Aim of the exercise » Omit all pictures. Print the remaining lines exactly, from the start of the data through the line containing "disabled shell |".

Records provided »
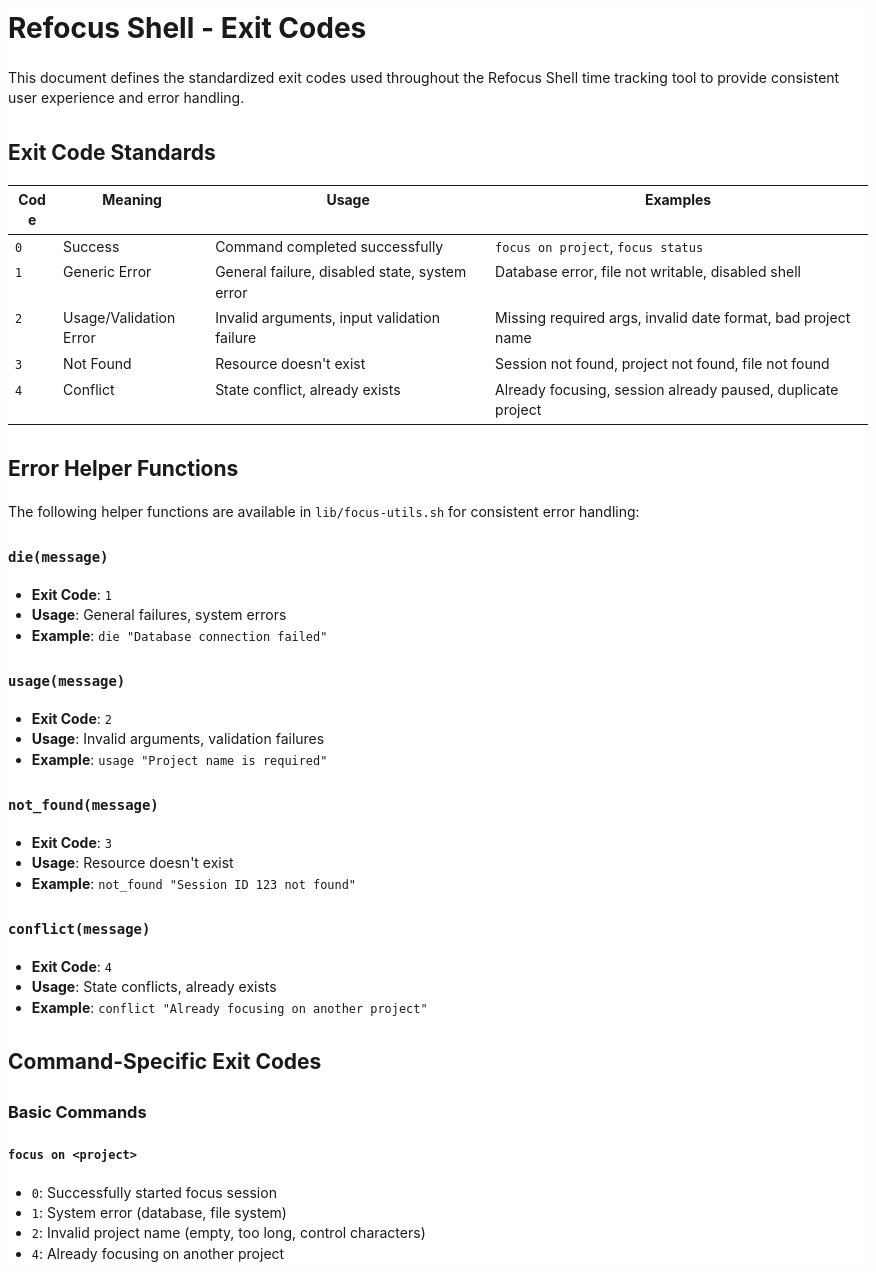 # Refocus Shell - Exit Codes

This document defines the standardized exit codes used throughout the Refocus Shell time tracking tool to provide consistent user experience and error handling.

## Exit Code Standards

| Code | Meaning | Usage | Examples |
|------|---------|-------|----------|
| `0` | Success | Command completed successfully | `focus on project`, `focus status` |
| `1` | Generic Error | General failure, disabled state, system error | Database error, file not writable, disabled shell |
| `2` | Usage/Validation Error | Invalid arguments, input validation failure | Missing required args, invalid date format, bad project name |
| `3` | Not Found | Resource doesn't exist | Session not found, project not found, file not found |
| `4` | Conflict | State conflict, already exists | Already focusing, session already paused, duplicate project |

## Error Helper Functions

The following helper functions are available in `lib/focus-utils.sh` for consistent error handling:

### `die(message)`
- **Exit Code**: `1`
- **Usage**: General failures, system errors
- **Example**: `die "Database connection failed"`

### `usage(message)`
- **Exit Code**: `2`
- **Usage**: Invalid arguments, validation failures
- **Example**: `usage "Project name is required"`

### `not_found(message)`
- **Exit Code**: `3`
- **Usage**: Resource doesn't exist
- **Example**: `not_found "Session ID 123 not found"`

### `conflict(message)`
- **Exit Code**: `4`
- **Usage**: State conflicts, already exists
- **Example**: `conflict "Already focusing on another project"`

## Command-Specific Exit Codes

### Basic Commands

#### `focus on <project>`
- `0`: Successfully started focus session
- `1`: System error (database, file system)
- `2`: Invalid project name (empty, too long, control characters)
- `4`: Already focusing on another project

Task solution »
 # Refocus Shell - Exit Codes

This document defines the standardized exit codes used throughout the Refocus Shell time tracking tool to provide consistent user experience and error handling.

## Exit Code Standards

| Code | Meaning | Usage | Examples |
|------|---------|-------|----------|
| `0` | Success | Command completed successfully | `focus on project`, `focus status` |
| `1` | Generic Error | General failure, disabled state, system error | Database error, file not writable, disabled shell |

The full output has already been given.